Content starts

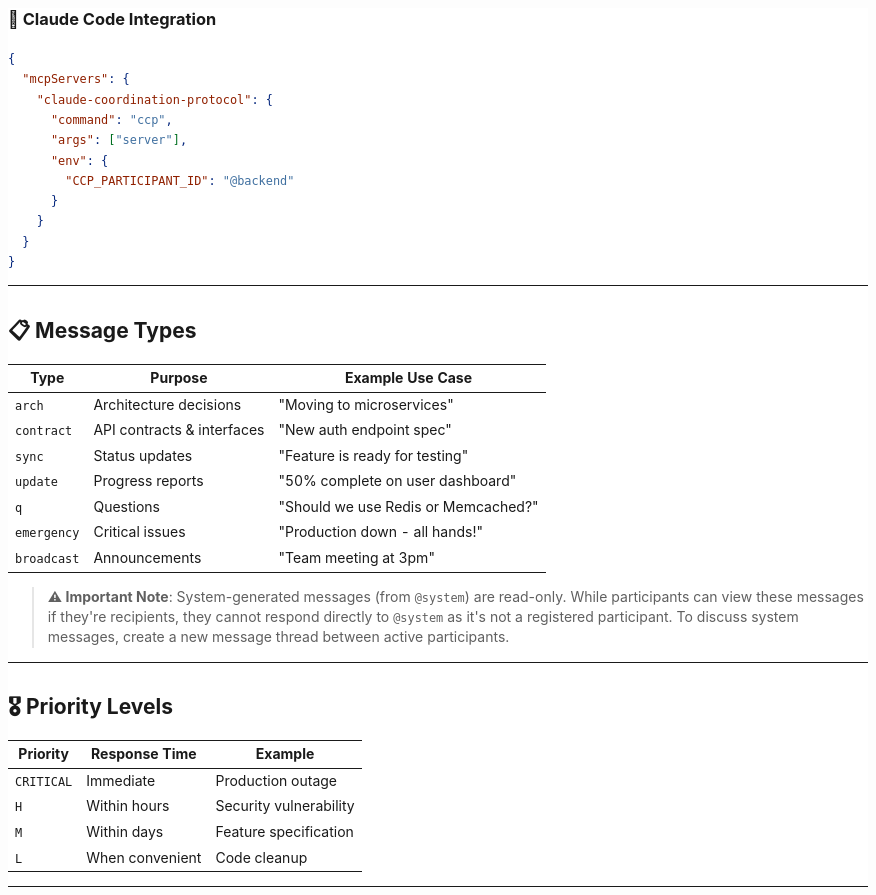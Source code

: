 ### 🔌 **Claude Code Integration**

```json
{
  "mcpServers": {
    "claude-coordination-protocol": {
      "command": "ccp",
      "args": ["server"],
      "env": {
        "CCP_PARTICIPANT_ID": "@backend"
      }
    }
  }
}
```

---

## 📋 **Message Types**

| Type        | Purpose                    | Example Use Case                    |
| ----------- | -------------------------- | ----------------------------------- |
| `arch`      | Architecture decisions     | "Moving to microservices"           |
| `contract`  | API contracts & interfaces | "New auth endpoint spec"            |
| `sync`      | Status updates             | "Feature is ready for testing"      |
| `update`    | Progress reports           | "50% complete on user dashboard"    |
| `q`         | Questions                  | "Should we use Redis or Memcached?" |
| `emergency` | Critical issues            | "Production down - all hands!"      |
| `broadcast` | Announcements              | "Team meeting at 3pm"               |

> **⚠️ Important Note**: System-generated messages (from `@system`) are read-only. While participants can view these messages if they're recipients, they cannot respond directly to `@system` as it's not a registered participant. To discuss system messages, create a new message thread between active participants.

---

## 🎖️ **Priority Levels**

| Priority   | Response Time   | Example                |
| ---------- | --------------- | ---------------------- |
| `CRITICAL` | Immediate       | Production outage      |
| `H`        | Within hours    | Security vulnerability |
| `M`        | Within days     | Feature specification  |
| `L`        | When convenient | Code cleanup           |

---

Content ends
Content starts

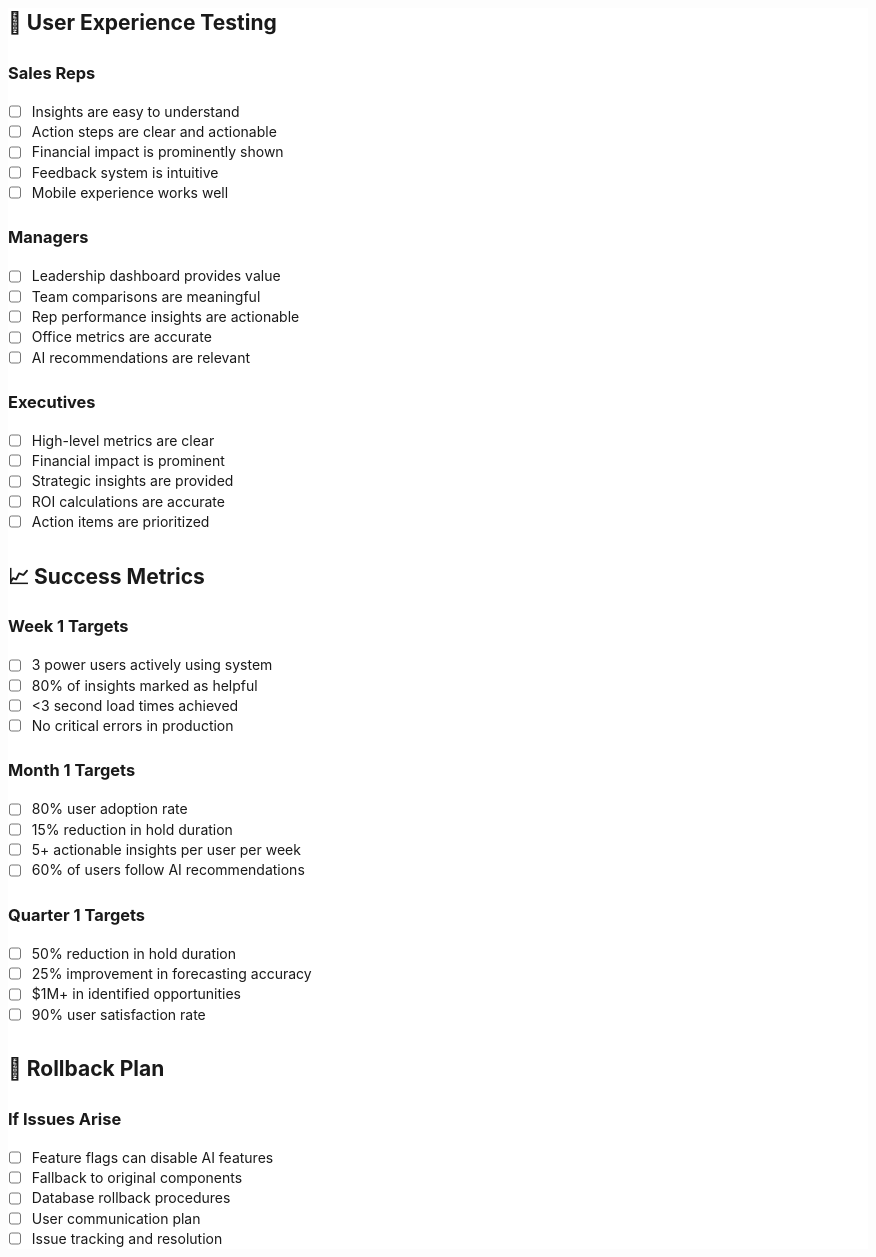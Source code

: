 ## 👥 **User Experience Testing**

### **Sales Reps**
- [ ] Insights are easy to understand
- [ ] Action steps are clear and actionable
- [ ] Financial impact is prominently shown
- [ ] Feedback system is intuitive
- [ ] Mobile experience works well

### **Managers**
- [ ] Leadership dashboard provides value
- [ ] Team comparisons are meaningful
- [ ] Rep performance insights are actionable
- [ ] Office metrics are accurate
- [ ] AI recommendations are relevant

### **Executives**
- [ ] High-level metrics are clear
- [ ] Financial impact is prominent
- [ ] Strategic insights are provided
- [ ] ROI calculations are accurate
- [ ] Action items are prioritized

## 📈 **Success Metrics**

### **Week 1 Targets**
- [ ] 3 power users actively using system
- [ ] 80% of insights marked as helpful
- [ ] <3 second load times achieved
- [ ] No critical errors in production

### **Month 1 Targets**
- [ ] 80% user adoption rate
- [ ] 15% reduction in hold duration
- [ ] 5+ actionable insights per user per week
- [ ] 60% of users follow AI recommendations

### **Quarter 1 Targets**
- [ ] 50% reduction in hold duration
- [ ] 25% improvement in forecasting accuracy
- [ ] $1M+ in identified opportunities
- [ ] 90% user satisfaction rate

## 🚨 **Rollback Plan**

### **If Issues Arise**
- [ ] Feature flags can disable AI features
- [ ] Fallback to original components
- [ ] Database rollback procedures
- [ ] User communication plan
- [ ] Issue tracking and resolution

Content ends
Content starts

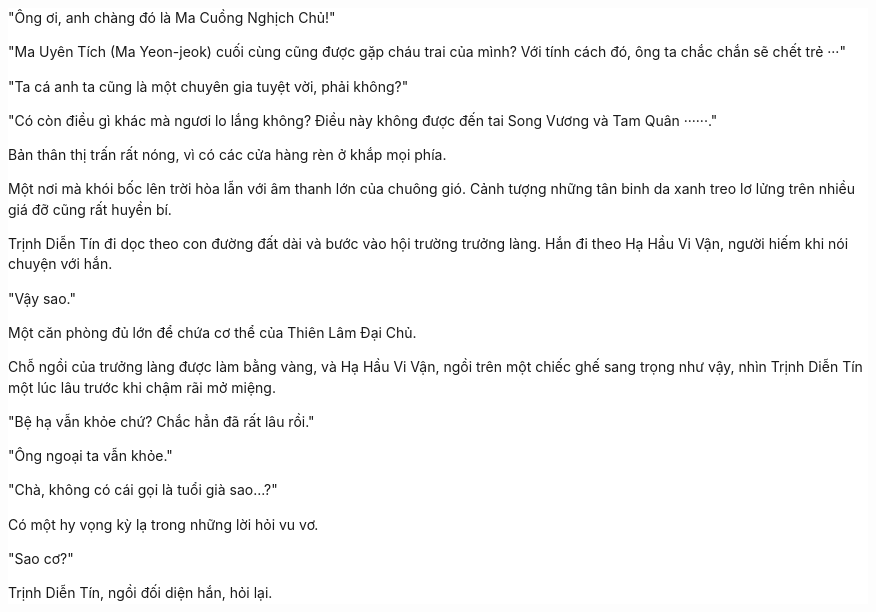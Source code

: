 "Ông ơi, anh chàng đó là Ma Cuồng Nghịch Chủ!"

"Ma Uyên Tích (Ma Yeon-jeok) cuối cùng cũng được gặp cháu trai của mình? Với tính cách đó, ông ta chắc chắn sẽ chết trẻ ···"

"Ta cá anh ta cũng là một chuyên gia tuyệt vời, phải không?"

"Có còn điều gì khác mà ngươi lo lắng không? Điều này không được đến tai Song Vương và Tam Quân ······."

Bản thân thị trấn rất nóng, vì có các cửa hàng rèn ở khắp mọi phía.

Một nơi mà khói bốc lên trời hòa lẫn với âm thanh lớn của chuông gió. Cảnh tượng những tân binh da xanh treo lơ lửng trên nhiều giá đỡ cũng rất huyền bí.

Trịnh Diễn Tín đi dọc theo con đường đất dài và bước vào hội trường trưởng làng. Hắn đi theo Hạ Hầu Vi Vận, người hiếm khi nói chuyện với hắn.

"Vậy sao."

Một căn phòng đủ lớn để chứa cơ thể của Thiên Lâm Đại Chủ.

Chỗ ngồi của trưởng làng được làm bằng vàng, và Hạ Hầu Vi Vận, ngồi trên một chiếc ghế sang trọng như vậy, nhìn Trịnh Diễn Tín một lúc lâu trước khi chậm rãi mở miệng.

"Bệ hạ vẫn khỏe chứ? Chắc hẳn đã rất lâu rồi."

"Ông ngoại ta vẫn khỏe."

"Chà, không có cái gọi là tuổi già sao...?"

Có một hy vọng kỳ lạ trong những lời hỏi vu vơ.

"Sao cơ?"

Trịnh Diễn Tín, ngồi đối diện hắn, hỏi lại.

Content ends

§ **TASK PROMPT**:
In the entries above, the lines from the one bearing "Trịnh Diễn Tín đi" up to and including the one bearing "Một căn phòng" should be transcribed exactly; no other line is wanted.

§ **SOLVED EXERCISE**:
Trịnh Diễn Tín đi dọc theo con đường đất dài và bước vào hội trường trưởng làng. Hắn đi theo Hạ Hầu Vi Vận, người hiếm khi nói chuyện với hắn.

"Vậy sao."

Một căn phòng đủ lớn để chứa cơ thể của Thiên Lâm Đại Chủ.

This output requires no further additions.